** Dataset records **
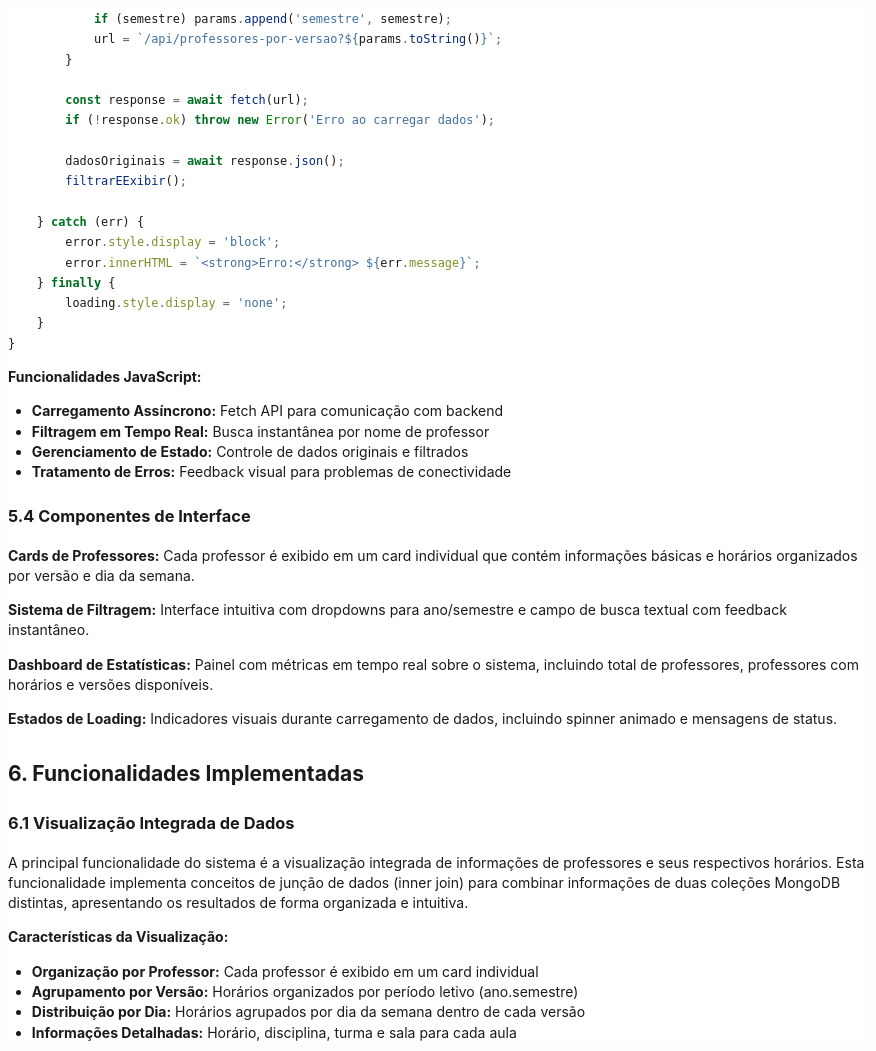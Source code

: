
 ```javascript
            if (semestre) params.append('semestre', semestre);
            url = `/api/professores-por-versao?${params.toString()}`;
        }

        const response = await fetch(url);
        if (!response.ok) throw new Error('Erro ao carregar dados');

        dadosOriginais = await response.json();
        filtrarEExibir();

    } catch (err) {
        error.style.display = 'block';
        error.innerHTML = `<strong>Erro:</strong> ${err.message}`;
    } finally {
        loading.style.display = 'none';
    }
}
```

**Funcionalidades JavaScript:**
- **Carregamento Assíncrono:** Fetch API para comunicação com backend
- **Filtragem em Tempo Real:** Busca instantânea por nome de professor
- **Gerenciamento de Estado:** Controle de dados originais e filtrados
- **Tratamento de Erros:** Feedback visual para problemas de conectividade

### 5.4 Componentes de Interface

**Cards de Professores:** Cada professor é exibido em um card individual que contém informações básicas e horários organizados por versão e dia da semana.

**Sistema de Filtragem:** Interface intuitiva com dropdowns para ano/semestre e campo de busca textual com feedback instantâneo.

**Dashboard de Estatísticas:** Painel com métricas em tempo real sobre o sistema, incluindo total de professores, professores com horários e versões disponíveis.

**Estados de Loading:** Indicadores visuais durante carregamento de dados, incluindo spinner animado e mensagens de status.

## 6. Funcionalidades Implementadas

### 6.1 Visualização Integrada de Dados

A principal funcionalidade do sistema é a visualização integrada de informações de professores e seus respectivos horários. Esta funcionalidade implementa conceitos de junção de dados (inner join) para combinar informações de duas coleções MongoDB distintas, apresentando os resultados de forma organizada e intuitiva.

**Características da Visualização:**
- **Organização por Professor:** Cada professor é exibido em um card individual
- **Agrupamento por Versão:** Horários organizados por período letivo (ano.semestre)
- **Distribuição por Dia:** Horários agrupados por dia da semana dentro de cada versão
- **Informações Detalhadas:** Horário, disciplina, turma e sala para cada aula
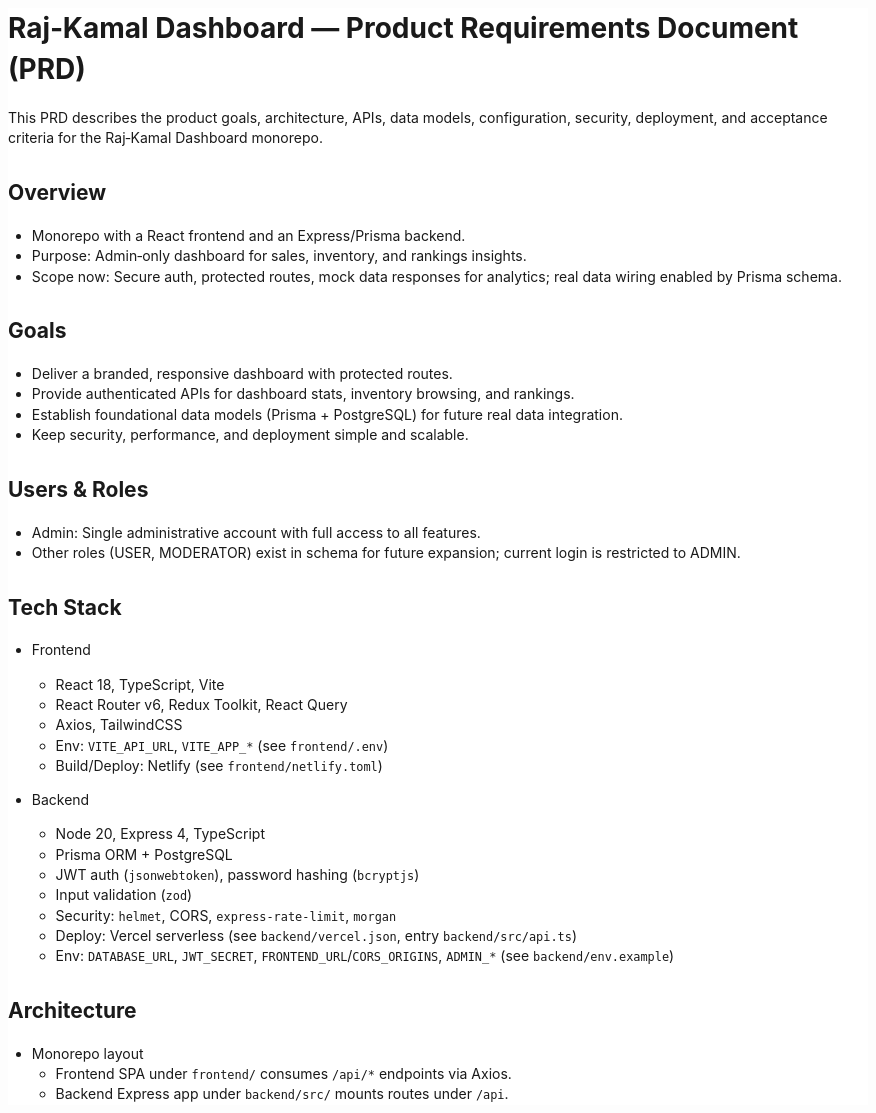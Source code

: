 # Raj‑Kamal Dashboard — Product Requirements Document (PRD)

This PRD describes the product goals, architecture, APIs, data models, configuration, security, deployment, and acceptance criteria for the Raj‑Kamal Dashboard monorepo.

## Overview

- Monorepo with a React frontend and an Express/Prisma backend.
- Purpose: Admin‑only dashboard for sales, inventory, and rankings insights.
- Scope now: Secure auth, protected routes, mock data responses for analytics; real data wiring enabled by Prisma schema.

## Goals

- Deliver a branded, responsive dashboard with protected routes.
- Provide authenticated APIs for dashboard stats, inventory browsing, and rankings.
- Establish foundational data models (Prisma + PostgreSQL) for future real data integration.
- Keep security, performance, and deployment simple and scalable.

## Users & Roles

- Admin: Single administrative account with full access to all features.
- Other roles (USER, MODERATOR) exist in schema for future expansion; current login is restricted to ADMIN.

## Tech Stack

- Frontend
  - React 18, TypeScript, Vite
  - React Router v6, Redux Toolkit, React Query
  - Axios, TailwindCSS
  - Env: `VITE_API_URL`, `VITE_APP_*` (see `frontend/.env`)
  - Build/Deploy: Netlify (see `frontend/netlify.toml`)

- Backend
  - Node 20, Express 4, TypeScript
  - Prisma ORM + PostgreSQL
  - JWT auth (`jsonwebtoken`), password hashing (`bcryptjs`)
  - Input validation (`zod`)
  - Security: `helmet`, CORS, `express-rate-limit`, `morgan`
  - Deploy: Vercel serverless (see `backend/vercel.json`, entry `backend/src/api.ts`)
  - Env: `DATABASE_URL`, `JWT_SECRET`, `FRONTEND_URL`/`CORS_ORIGINS`, `ADMIN_*` (see `backend/env.example`)

## Architecture

- Monorepo layout
  - Frontend SPA under `frontend/` consumes `/api/*` endpoints via Axios.
  - Backend Express app under `backend/src/` mounts routes under `/api`.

** What this task involves **
Output a precise copy of the entries, leaving the images out.

** Response area **
Source code

:
 ```javascript
            if (semestre) params.append('semestre', semestre);
            url = `/api/professores-por-versao?${params.toString()}`;
        }

        const response = await fetch(url);
        if (!response.ok) throw new Error('Erro ao carregar dados');

        dadosOriginais = await response.json();
        filtrarEExibir();

    } catch (err) {
        error.style.display = 'block';
        error.innerHTML = `<strong>Erro:</strong> ${err.message}`;
    } finally {
        loading.style.display = 'none';
    }
}
```

**Funcionalidades JavaScript:**
- **Carregamento Assíncrono:** Fetch API para comunicação com backend
- **Filtragem em Tempo Real:** Busca instantânea por nome de professor
- **Gerenciamento de Estado:** Controle de dados originais e filtrados
- **Tratamento de Erros:** Feedback visual para problemas de conectividade

### 5.4 Componentes de Interface

**Cards de Professores:** Cada professor é exibido em um card individual que contém informações básicas e horários organizados por versão e dia da semana.

**Sistema de Filtragem:** Interface intuitiva com dropdowns para ano/semestre e campo de busca textual com feedback instantâneo.

**Dashboard de Estatísticas:** Painel com métricas em tempo real sobre o sistema, incluindo total de professores, professores com horários e versões disponíveis.

**Estados de Loading:** Indicadores visuais durante carregamento de dados, incluindo spinner animado e mensagens de status.

## 6. Funcionalidades Implementadas

### 6.1 Visualização Integrada de Dados

A principal funcionalidade do sistema é a visualização integrada de informações de professores e seus respectivos horários. Esta funcionalidade implementa conceitos de junção de dados (inner join) para combinar informações de duas coleções MongoDB distintas, apresentando os resultados de forma organizada e intuitiva.

**Características da Visualização:**
- **Organização por Professor:** Cada professor é exibido em um card individual
- **Agrupamento por Versão:** Horários organizados por período letivo (ano.semestre)
- **Distribuição por Dia:** Horários agrupados por dia da semana dentro de cada versão
- **Informações Detalhadas:** Horário, disciplina, turma e sala para cada aula
Source code

: # Raj‑Kamal Dashboard — Product Requirements Document (PRD)

This PRD describes the product goals, architecture, APIs, data models, configuration, security, deployment, and acceptance criteria for the Raj‑Kamal Dashboard monorepo.

## Overview

- Monorepo with a React frontend and an Express/Prisma backend.
- Purpose: Admin‑only dashboard for sales, inventory, and rankings insights.
- Scope now: Secure auth, protected routes, mock data responses for analytics; real data wiring enabled by Prisma schema.

## Goals

- Deliver a branded, responsive dashboard with protected routes.
- Provide authenticated APIs for dashboard stats, inventory browsing, and rankings.
- Establish foundational data models (Prisma + PostgreSQL) for future real data integration.
- Keep security, performance, and deployment simple and scalable.

## Users & Roles

- Admin: Single administrative account with full access to all features.
- Other roles (USER, MODERATOR) exist in schema for future expansion; current login is restricted to ADMIN.

## Tech Stack

- Frontend
  - React 18, TypeScript, Vite
  - React Router v6, Redux Toolkit, React Query
  - Axios, TailwindCSS
  - Env: `VITE_API_URL`, `VITE_APP_*` (see `frontend/.env`)
  - Build/Deploy: Netlify (see `frontend/netlify.toml`)

- Backend
  - Node 20, Express 4, TypeScript
  - Prisma ORM + PostgreSQL
  - JWT auth (`jsonwebtoken`), password hashing (`bcryptjs`)
  - Input validation (`zod`)
  - Security: `helmet`, CORS, `express-rate-limit`, `morgan`
  - Deploy: Vercel serverless (see `backend/vercel.json`, entry `backend/src/api.ts`)
  - Env: `DATABASE_URL`, `JWT_SECRET`, `FRONTEND_URL`/`CORS_ORIGINS`, `ADMIN_*` (see `backend/env.example`)

## Architecture

- Monorepo layout
  - Frontend SPA under `frontend/` consumes `/api/*` endpoints via Axios.
  - Backend Express app under `backend/src/` mounts routes under `/api`.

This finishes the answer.